(Saved data entries)
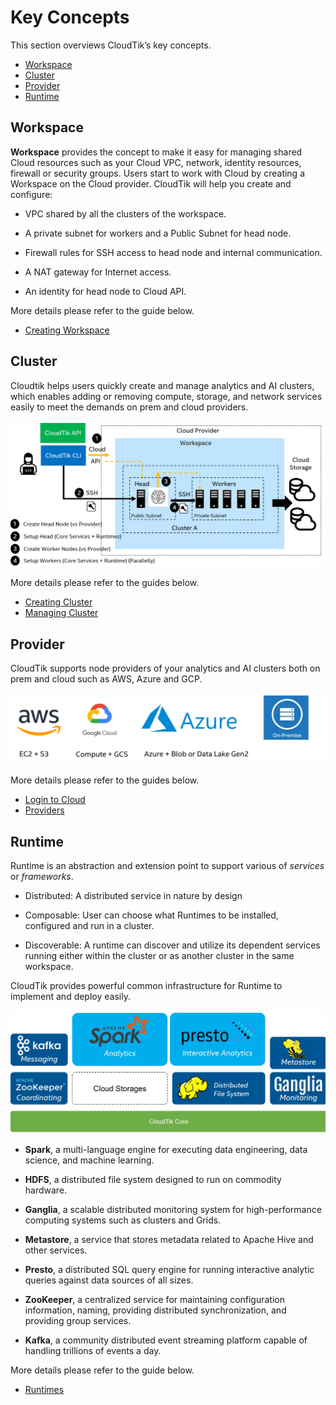 # Key Concepts

This section overviews CloudTik’s key concepts. 

- [Workspace](#workspace)
- [Cluster](#cluster)
- [Provider](#provider)
- [Runtime](#runtime)

## Workspace

**Workspace** provides the concept to make it easy for managing shared Cloud resources such as your Cloud VPC, network,
identity resources, firewall or security groups. Users start to work with Cloud by creating a Workspace on the Cloud provider.
CloudTik will help you create and configure: 

-  VPC shared by all the clusters of the workspace. 

-  A private subnet for workers and a Public Subnet for head node. 

-  Firewall rules for SSH access to head node and internal communication. 

-  A NAT gateway for Internet access. 

-  An identity for head node to Cloud API. 

More details please refer to the guide below.

* [Creating Workspace](./creating-workspace.md)


## Cluster

Cloudtik helps users quickly create and manage analytics and AI clusters, 
which enables adding or removing compute, storage, and network services easily to meet the demands on prem and cloud providers.

![](../../image/cluster-architecture.png)

More details please refer to the guides below.

* [Creating Cluster](./creating-cluster.md)
* [Managing Cluster](./managing-cluster.md)

## Provider

CloudTik supports node providers of your analytics and AI clusters both on prem and cloud such as AWS, Azure and GCP.

![](../../image/provider.png)

More details please refer to the guides below.

* [Login to Cloud](./login-to-cloud.md)
* [Providers](../Reference/providers.md)


## Runtime

Runtime is an abstraction and extension point to support various of *services* or *frameworks*.  

- Distributed: A distributed service in nature by design 

- Composable: User can choose what Runtimes to be installed, configured and run in a cluster.  

- Discoverable: A runtime can discover and utilize its dependent services running either within the cluster 
  or as another cluster in the same workspace. 

CloudTik provides powerful common infrastructure for Runtime to implement and deploy easily. 

![](../../image/runtime-analytics.png)

- **Spark**,  a multi-language engine for executing data engineering, data science, and machine learning.

- **HDFS**, a distributed file system designed to run on commodity hardware.

- **Ganglia**, a scalable distributed monitoring system for high-performance computing systems such as clusters and Grids.

- **Metastore**, a service that stores metadata related to Apache Hive and other services.

- **Presto**, a distributed SQL query engine for running interactive analytic queries against data sources of all sizes.

- **ZooKeeper**, a centralized service for maintaining configuration information, naming, providing distributed synchronization, and providing group services.

- **Kafka**, a community distributed event streaming platform capable of handling trillions of events a day.


More details please refer to the guide below.

* [Runtimes](../Reference/runtimes.md)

WHAT TO WORK ON
Lines holding the string "image" must be copied out of the entries above.

SOLUTION TO THIS PROBLEM
![](../../image/cluster-architecture.png)
![](../../image/provider.png)
![](../../image/runtime-analytics.png)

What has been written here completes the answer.